Le phénomène est amplifié en France car nos entreprises se financent en majeure partie auprès des banques tandis que les sociétés américaines utilisent le marché obligataire (financement par des acteurs en recherche de placements, comme vous et moi).

Une crise sanitaire qui fait polémique

Dans certains secteurs d’activité, les sociétés ont des charges qui ne leur permettent pas d’assumer une baisse de 30% de leur activité. Et malgré tout ce qui peut se lire sur internet, le virus à réellement provoqué un ralentissement de la consommation.

On parle du secteur du tourisme (vacances annulées) et donc celui de l’aéronautique (commandes annulées), mais aussi la vente de biens discrétionnaires (biens non essentiels à la vie quotidienne), et de tout ce qui touche à l’exploitation de matières premières (pétrole inclus).

Les failles du progrès

Cette crise révèle encore une fois les limites du levier de l’endettement et les failles possibles suite à un ralentissement non anticipé de l’activité.

À l’échelle de l’investisseur particulier, on peut aussi observer le même type de scénario : un bien immobilier financé à 110% par une banque et loué sur le court terme représente des mensualités importantes pour l’investisseur. Ce mode de financement peut lui permettre d’améliorer la rentabilité de ses capitaux mais ces mensualités peuvent aussi s’avérer extrêmement dangereuses si les locataires ne se présentent plus. Finalement si notre investisseur n’est pas solvable, le risque se reporte sur la banque. 

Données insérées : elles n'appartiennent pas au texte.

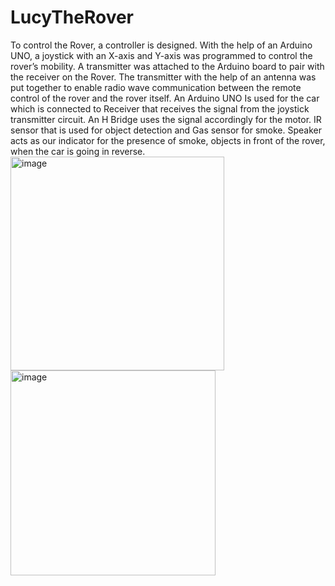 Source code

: # LucyTheRover
To control the Rover, a controller is designed. With the help of an Arduino UNO, a joystick with an X-axis 
and Y-axis was programmed to control the rover’s mobility. A transmitter was attached to the Arduino 
board to pair with the receiver on the Rover. The transmitter with the help of an antenna was put together 
to enable radio wave communication between the remote control of the rover and the rover itself. An 
Arduino UNO Is used for the car which is connected to Receiver that receives the signal from the joystick 
transmitter circuit. An H Bridge uses the signal accordingly for the motor. IR sensor that is used for object 
detection and Gas sensor for smoke. Speaker acts as our indicator for the presence of smoke, objects in 
front of the rover, when the car is going in reverse.
<img width="342" alt="image" src="https://user-images.githubusercontent.com/79040060/186901948-2a8497d8-4fbc-4c32-9de7-956bdfb351b7.png">
<img width="328" alt="image" src="https://user-images.githubusercontent.com/79040060/186902071-cbd91642-f561-43d3-adc3-0c57ffbc5bad.png">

Le point clef de la force de cette crise s’explique par un contexte de mondialisation encore plus avancé qu’en 1987, 2000 ou 2008. Les entreprises se spécialisent de plus en plus dans certains domaines et abandonnent certains savoirs-faire pour finalement choisir de les faire sous-traiter. Les sociétés dépendent donc énormément les unes des autres. Des retards de paiements et défauts de trésorerie provoqueraient des réactions en chaine qui seraient dramatiques pour l’ensemble de l’économie. 

Des solutions bancales

La BCE doit soutenir les gouvernements et leur politique budgétaire pour faire en sorte qu’aucune entreprise ne fasse faillite.

Ce jeudi, Christine Lagarde doit donc donner un message clair aux banques commerciales : « vous inquiétez pas, on est là pour assurer vos arrières en cas de retards de paiements ».

Une autre solution viendrait à étaler les cotisations des entreprises dans le temps pour leur permettre de respirer. L’injection de liquidités par l’abondance de credit doit aussi rester d’actualité. 

Prenez le temps de suivre son discours, vous aurez une meilleure idée si oui ou non, il faut acheter pendant la crise. Le site Investing.com vous fournira le lien du direct.

Merci de votre lecture. 

Envie de lire d’autres articles ? Cliquez ici !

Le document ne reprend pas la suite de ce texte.